Cloud Computing, Security, Sourcing

Standpunkt: Die Nachwehen des NSA-Skandals – die gekippte Safe-Harbor-Regelung aus Sicht der Experton Group

Bottom Line (ICT-Anwendersicht):

Anwender, die in Erwägung ziehen, in die Cloud zu gehen, sollten aktuell mit wachem Auge über die Angebote der Cloud-Anbieter gehen und nach Angaben zu Datenspeicherung, flexiblen Datenhaltungsmodellen (Broker Cockpits im Rahmen des Cloud Managements) und speziell deren Konformität hinsichtlich Binding Corporate Rules sowie EU Model Clauses Ausschau halten. Ähnlich verhält es sich bei Cloud-Anwendern, die natürlich Ruhe bewahren sollten und zunächst Verträge auf Betroffenheit analysieren müssen. Es ist davon auszugehen, dass aufgrund einer großen Anzahl hinfälliger Vertragsmodalitäten Übergangsreglungen geschaffen werden.

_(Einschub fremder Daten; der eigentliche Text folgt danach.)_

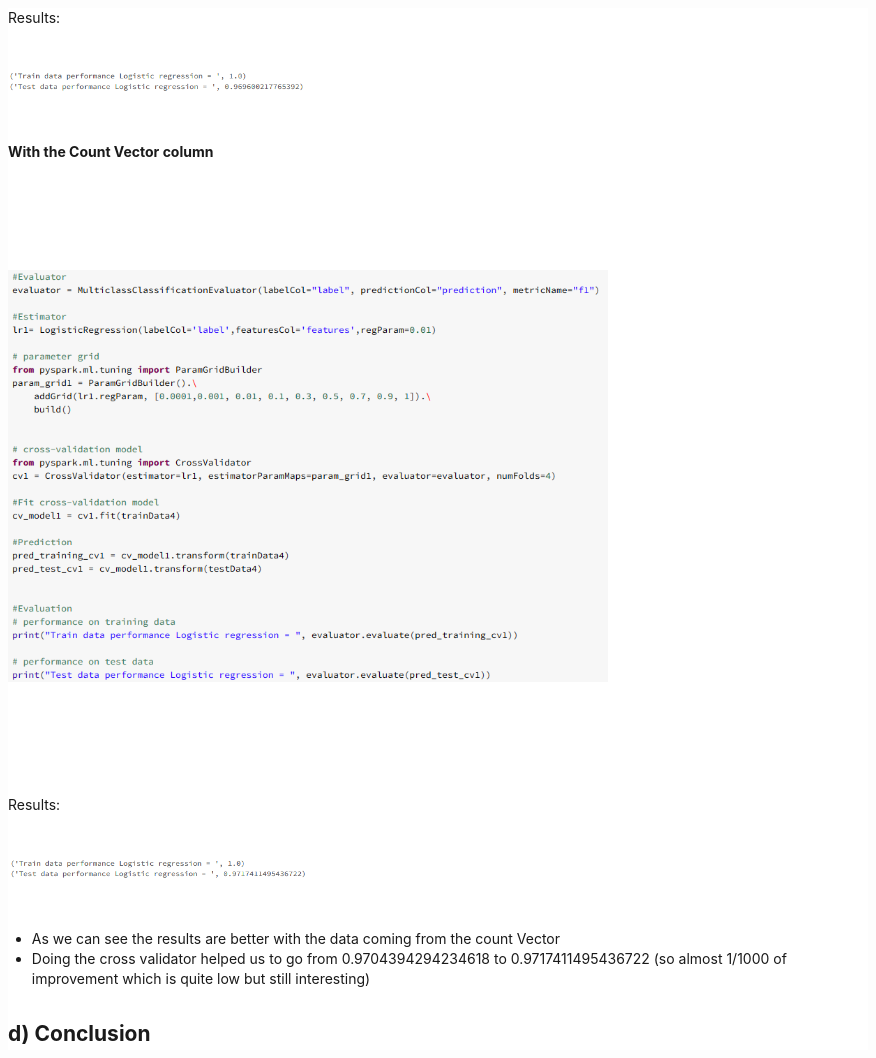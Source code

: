Results:

<img src="./Files/Images/resTfidf.png" alt="test" height="80" width="300"> 


**With the Count Vector column**

<img src="./Files/Images/count.png" alt="test" height="600" width="600"> 

Results:

<img src="./Files/Images/resCount.png" alt="test" height="80" width="300"> 

- As we can see the results are better with the data coming from the count Vector
- Doing the cross validator helped us to go from 0.9704394294234618 to 0.9717411495436722 (so almost 1/1000 of improvement which is quite low but still interesting)

## d) Conclusion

Bottom Line (ICT-Anbietersicht):

Anbieter von IT-Services in den USA bzw. Datenspeicherung in den USA sollten vor allem proaktiv mit dem EuGH-Urteil umgehen und versuchen, mehr Transparenz zur Rechtskonformität eigener digitaler (Cloud) Services zu schaffen. Dazu gehören neben individuellen Einwilligungen vor allem  Standardvertragsklausel wie beispielsweise die EU Model Clauses oder Binding Corporate Rules (Datenaustausch von internationalen Konzernen). Ferner sollten Kunden Optionen erhalten, Daten statt in den USA innerhalb Europas verarbeiten und speichern zu können.

 

Safe Harbor – das EU-Kommissionsurteil aus dem Jahr 2000 ist nun auch offiziell kein sicherer Deckmantel mehr! Dieser nachhaltige Sieg für Datenschützer wird die Geschäftswelt erneut im Thema Digitalisierung und Cloud Computing verunsichern und viel Geld kosten. Die Verlierer sind US-zentrierte Cloud-Anbieter und europäische Cloud-Anwender. Die kurzfristigen Gewinner sind Rechtsanwälte und Wirtschaftsprüfer sowie lokale Cloud-Anbieter in Deutschland bzw. Europa.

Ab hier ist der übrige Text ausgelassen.